RECORDS TO PROCESS:
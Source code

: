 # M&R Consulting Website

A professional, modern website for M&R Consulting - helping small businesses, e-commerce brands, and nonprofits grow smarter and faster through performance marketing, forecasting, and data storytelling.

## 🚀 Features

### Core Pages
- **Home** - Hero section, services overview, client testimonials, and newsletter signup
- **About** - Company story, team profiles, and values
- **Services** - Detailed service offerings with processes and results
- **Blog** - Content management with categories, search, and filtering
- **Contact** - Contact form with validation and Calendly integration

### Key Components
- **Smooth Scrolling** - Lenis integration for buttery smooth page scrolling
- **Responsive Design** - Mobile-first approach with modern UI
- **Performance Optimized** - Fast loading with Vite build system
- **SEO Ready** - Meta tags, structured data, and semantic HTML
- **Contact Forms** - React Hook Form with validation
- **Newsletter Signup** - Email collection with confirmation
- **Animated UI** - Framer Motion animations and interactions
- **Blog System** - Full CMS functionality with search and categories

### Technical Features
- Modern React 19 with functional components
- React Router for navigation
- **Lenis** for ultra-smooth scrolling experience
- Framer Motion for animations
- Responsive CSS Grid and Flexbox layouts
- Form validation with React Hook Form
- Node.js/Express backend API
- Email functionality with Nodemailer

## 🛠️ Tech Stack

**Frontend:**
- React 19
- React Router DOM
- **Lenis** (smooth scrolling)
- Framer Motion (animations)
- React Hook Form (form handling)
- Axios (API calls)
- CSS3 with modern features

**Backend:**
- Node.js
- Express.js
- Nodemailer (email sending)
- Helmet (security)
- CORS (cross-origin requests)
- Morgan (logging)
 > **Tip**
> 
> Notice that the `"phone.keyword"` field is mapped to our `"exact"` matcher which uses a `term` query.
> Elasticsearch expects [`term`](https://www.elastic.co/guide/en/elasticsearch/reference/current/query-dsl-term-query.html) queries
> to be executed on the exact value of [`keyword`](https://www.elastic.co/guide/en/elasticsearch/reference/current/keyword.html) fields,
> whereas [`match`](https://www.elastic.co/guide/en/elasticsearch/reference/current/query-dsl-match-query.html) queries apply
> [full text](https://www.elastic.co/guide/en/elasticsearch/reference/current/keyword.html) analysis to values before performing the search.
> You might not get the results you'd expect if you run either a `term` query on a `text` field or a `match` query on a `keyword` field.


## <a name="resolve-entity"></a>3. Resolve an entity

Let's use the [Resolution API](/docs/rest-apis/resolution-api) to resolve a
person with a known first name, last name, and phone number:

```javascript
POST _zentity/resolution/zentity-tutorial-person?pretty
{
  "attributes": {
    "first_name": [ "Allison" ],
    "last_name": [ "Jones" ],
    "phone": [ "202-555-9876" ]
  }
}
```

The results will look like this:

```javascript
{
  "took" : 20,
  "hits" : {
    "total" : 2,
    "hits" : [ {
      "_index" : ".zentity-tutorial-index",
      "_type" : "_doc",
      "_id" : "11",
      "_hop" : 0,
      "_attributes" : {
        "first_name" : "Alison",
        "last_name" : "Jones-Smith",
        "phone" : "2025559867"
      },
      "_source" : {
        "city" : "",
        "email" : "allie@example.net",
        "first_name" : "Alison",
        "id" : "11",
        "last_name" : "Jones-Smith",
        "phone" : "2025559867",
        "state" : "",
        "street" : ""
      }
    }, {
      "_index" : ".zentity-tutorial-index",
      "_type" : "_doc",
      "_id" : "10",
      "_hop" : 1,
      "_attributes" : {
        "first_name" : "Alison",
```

WHAT TO PRODUCE: Where the line holding "- **Home** - Hero" appears in the listing above, start reproducing exactly, and end with the line holding "- **Responsive Design**".

RESPONSE BOX:
- **Home** - Hero section, services overview, client testimonials, and newsletter signup
- **About** - Company story, team profiles, and values
- **Services** - Detailed service offerings with processes and results
- **Blog** - Content management with categories, search, and filtering
- **Contact** - Contact form with validation and Calendly integration

### Key Components
- **Smooth Scrolling** - Lenis integration for buttery smooth page scrolling
- **Responsive Design** - Mobile-first approach with modern UI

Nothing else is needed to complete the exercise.